Ever since it was founded, the CAYC (Centro de Arte y Comunicación), helmed by the cultural promoter, artist, and businessman Jorge Glusberg, was intended as an interdisciplinary space where an experimental art movement could flourish. The establishment of collaborative networks connecting local and international artists and critics played a key role in this process. The exhibitions shone a light on these exchanges, in which overviews of trends or individual artists introduced the innovations of international contemporary art and made Argentine and Latin American artists better known on the global scene.
The eagerness to create links between Latin American and Eastern European art was a key component in the CAYC’s somewhat politicized strategy for international exchange. The center advocated a “unity of strengths” among local art scenes in what were considered Third World countries that Glusberg saw as a form of art that was part of the world scene but still addressed the specific problems the countries had in common.
During his many trips to Eastern European countries, Glusberg formed connections with artists such as Endre Tót and, especially, with art critics in Hungary (László Beke and Janusz Bogucki). That network of connections led to the organization of exhibitions of works from those countries at the CAYC, one of which was the Festival de la vanguardia húngara. (See GT-289 [doc. no. 1476437].)
Those links to countries in what was referred to as the Socialist Bloc had a significant impact on the CAYC’s international strategy by including works by “Third World” artists in a joint evolutionary undertaking that, as Glusberg said, had revolutionary potential and a tangible desire to change society. (Katarzyna Cytlak, “Hacia el arte latinoamericano globalizado.” Revista de Estudios Globales y Arte Contemporáneo, 2017–18.)

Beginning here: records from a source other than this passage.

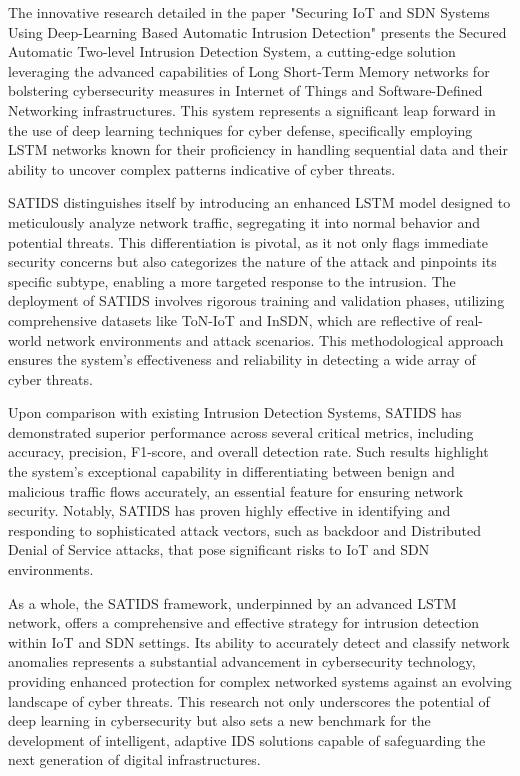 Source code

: \par 
The innovative research detailed in the paper "Securing IoT and SDN Systems Using Deep-Learning Based Automatic Intrusion Detection" presents the Secured Automatic Two-level Intrusion Detection System, a cutting-edge solution leveraging the advanced capabilities of Long Short-Term Memory networks for bolstering cybersecurity measures in Internet of Things and Software-Defined Networking infrastructures. This system represents a significant leap forward in the use of deep learning techniques for cyber defense, specifically employing LSTM networks known for their proficiency in handling sequential data and their ability to uncover complex patterns indicative of cyber threats.\par 
SATIDS distinguishes itself by introducing an enhanced LSTM model designed to meticulously analyze network traffic, segregating it into normal behavior and potential threats. This differentiation is pivotal, as it not only flags immediate security concerns but also categorizes the nature of the attack and pinpoints its specific subtype, enabling a more targeted response to the intrusion. The deployment of SATIDS involves rigorous training and validation phases, utilizing comprehensive datasets like ToN-IoT and InSDN, which are reflective of real-world network environments and attack scenarios. This methodological approach ensures the system's effectiveness and reliability in detecting a wide array of cyber threats.\par 
Upon comparison with existing Intrusion Detection Systems, SATIDS has demonstrated superior performance across several critical metrics, including accuracy, precision, F1-score, and overall detection rate. Such results highlight the system's exceptional capability in differentiating between benign and malicious traffic flows accurately, an essential feature for ensuring network security. Notably, SATIDS has proven highly effective in identifying and responding to sophisticated attack vectors, such as backdoor and Distributed Denial of Service attacks, that pose significant risks to IoT and SDN environments.\par 
As a whole, the SATIDS framework, underpinned by an advanced LSTM network, offers a comprehensive and effective strategy for intrusion detection within IoT and SDN settings. Its ability to accurately detect and classify network anomalies represents a substantial advancement in cybersecurity technology, providing enhanced protection for complex networked systems against an evolving landscape of cyber threats. This research not only underscores the potential of deep learning in cybersecurity but also sets a new benchmark for the development of intelligent, adaptive IDS solutions capable of safeguarding the next generation of digital infrastructures\cite{ELSAYED2023102211}.
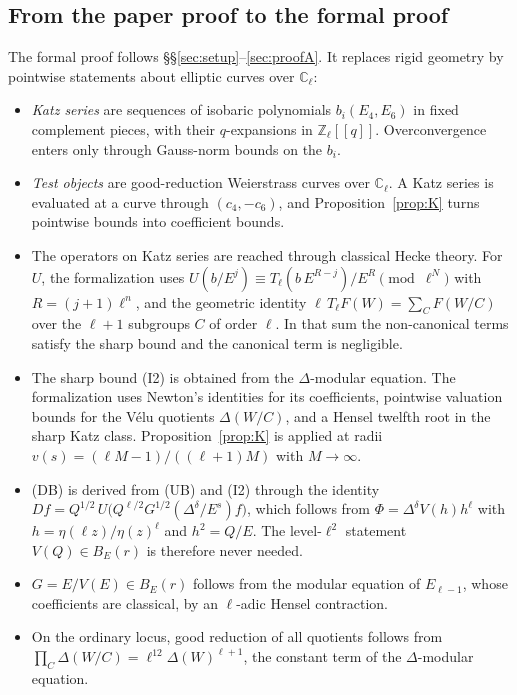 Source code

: \documentclass[11pt]{amsart}
\newcommand{\Zl}{\mathbb{Z}_\ell}
\newcommand{\Cl}{\mathbb{C}_\ell}
\theoremstyle{plain}
\theoremstyle{definition}
\numberwithin{equation}{section}
\begin{document}
\subsection{From the paper proof to the formal proof}
The formal proof follows \S\S\ref{sec:setup}--\ref{sec:proofA}. It replaces rigid geometry by pointwise statements about
elliptic curves over $\Cl$:
\begin{itemize}
\item \emph{Katz series} are sequences of isobaric polynomials $b_i(E_4,E_6)$ in fixed complement pieces, with their
  $q$-expansions in $\Zl[[q]]$. Overconvergence enters only through Gauss-norm bounds on the $b_i$.
\item \emph{Test objects} are good-reduction Weierstrass curves over $\Cl$. A Katz series is evaluated at a curve through
  $(c_4,-c_6)$, and Proposition~\ref{prop:K} turns pointwise bounds into coefficient bounds.
\item The operators on Katz series are reached through classical Hecke theory. For $U$, the formalization uses
  $U(b/E^j)\equiv T_\ell(b\,E^{R-j})/E^R\pmod{\ell^N}$ with $R=(j+1)\ell^n$, and the geometric identity
  $\ell\,T_\ell F(W)=\sum_{C}F(W/C)$ over the $\ell+1$ subgroups $C$ of order $\ell$. In that sum the non-canonical terms
  satisfy the sharp bound and the canonical term is negligible.
\item The sharp bound (I2) is obtained from the $\Delta$-modular equation. The formalization uses Newton's identities for
  its coefficients, pointwise valuation bounds for the V\'elu quotients $\Delta(W/C)$, and a Hensel twelfth root in the
  sharp Katz class. Proposition~\ref{prop:K} is applied at radii $v(s)=(\ell M-1)/((\ell+1)M)$ with $M\to\infty$.
\item (DB) is derived from (UB) and (I2) through the identity
  $Df=Q^{1/2}\,U\big(Q^{\ell/2}G^{1/2}(\Delta^\delta/E^s)f\big)$, which follows from $\Phi=\Delta^\delta V(h)h^\ell$ with
  $h=\eta(\ell z)/\eta(z)^\ell$ and $h^2=Q/E$. The level-$\ell^2$ statement $V(Q)\in B_E(r)$ is therefore never needed.
\item $G=E/V(E)\in B_E(r)$ follows from the modular equation of $E_{\ell-1}$, whose coefficients are classical, by an
  $\ell$-adic Hensel contraction.
\item On the ordinary locus, good reduction of all quotients follows from $\prod_C\Delta(W/C)=\ell^{12}\Delta(W)^{\ell+1}$,
  the constant term of the $\Delta$-modular equation.
\end{itemize}
\end{document}
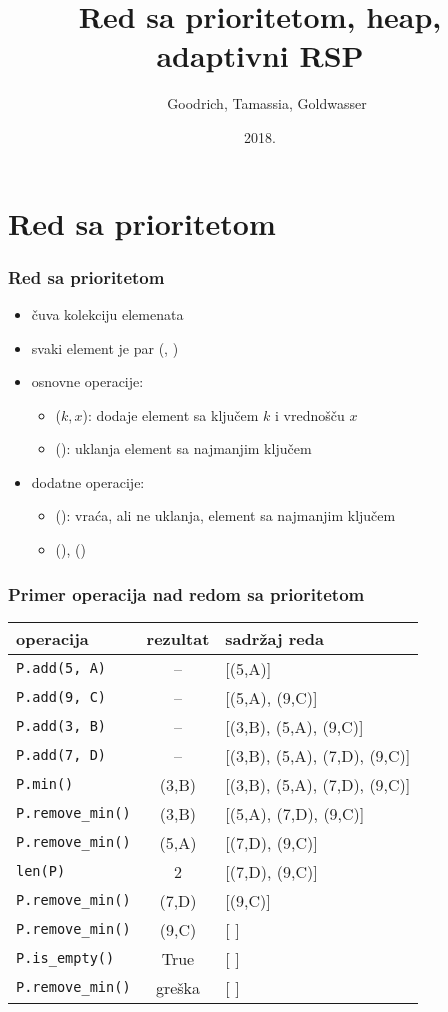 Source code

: \documentclass[compress]{beamer}
\title{Red sa prioritetom, heap, adaptivni RSP}
\author{\textcopyright \ \ Goodrich, Tamassia, Goldwasser}
\institute{Katedra za informatiku, Fakultet tehničkih nauka, Univerzitet u
Novom Sadu}
\date{2018.}
\begin{document}
\frame{\titlepage}

\section[Red sa prioritetom]{Red sa prioritetom}
\begin{frame}[fragile]
  \frametitle{Red sa prioritetom}
  \begin{itemize}
    \item {} čuva kolekciju elemenata 
    \item svaki element je par (, )
    \item osnovne operacije:
    \begin{itemize}
      \item {}($k, x$): dodaje element sa ključem $k$ i vrednošču $x$
      \item {}(): uklanja element sa najmanjim ključem 
    \end{itemize}
    \item dodatne operacije:
    \begin{itemize}
      \item {}(): vraća, ali ne uklanja, element sa najmanjim ključem
      \item {}(), () 
    \end{itemize}
  \end{itemize}
\end{frame}

\begin{frame}[fragile,shrink=10]
  \frametitle{Primer operacija nad redom sa prioritetom}
\begin{center}
\begin{tabular}{lcl}
\textbf{operacija} & \textbf{rezultat} & \textbf{sadržaj reda} \\
\hline \hline
\texttt{P.add(5, A)} & -- & [(5,A)] \\ 
\texttt{P.add(9, C)} & -- & [(5,A), (9,C)] \\ 
\texttt{P.add(3, B)} & -- & [(3,B), (5,A), (9,C)] \\ 
\texttt{P.add(7, D)} & -- & [(3,B), (5,A), (7,D), (9,C)] \\ 
\texttt{P.min()} & (3,B) & [(3,B), (5,A), (7,D), (9,C)] \\ 
\texttt{P.remove\_min()} & (3,B) & [(5,A), (7,D), (9,C)] \\ 
\texttt{P.remove\_min()} & (5,A) & [(7,D), (9,C)] \\ 
\texttt{len(P)} & 2 & [(7,D), (9,C)] \\
\texttt{P.remove\_min()} & (7,D) & [(9,C)] \\ 
\texttt{P.remove\_min()} & (9,C) & [ ] \\ 
\texttt{P.is\_empty()} & True & [ ] \\ 
\texttt{P.remove\_min()} & greška & [ ]
\end{tabular}
\end{center}
\end{frame}
\end{document}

The Festival de la vanguardia húngara included photographs, collages, sculptures, actions in urban spaces, performance art, mail artworks, visual poetry, and artists’ books that not only pushed traditional aesthetic boundaries, but also challenged the social and political establishment’s conventions in Eastern Europe’s authoritarian states. Endre Tót (b. 1937) was an avant-garde artist who turned away from painting in the early 1970s and began experimenting with typewriters to produce mail art, graffiti, and actions performed in the street. By using these methods he was able to avoid the ideological censorship in his country, and not just in the field of art. His series TÓTalZEROS and TÓTalJOYS (1970–76) are emblematic works from that period. An example of his creative approach can be seen in the “audiovisual letter” he sent to Glusberg, in which he experiments with a typewriter, repeating a symbol to evoke its sound.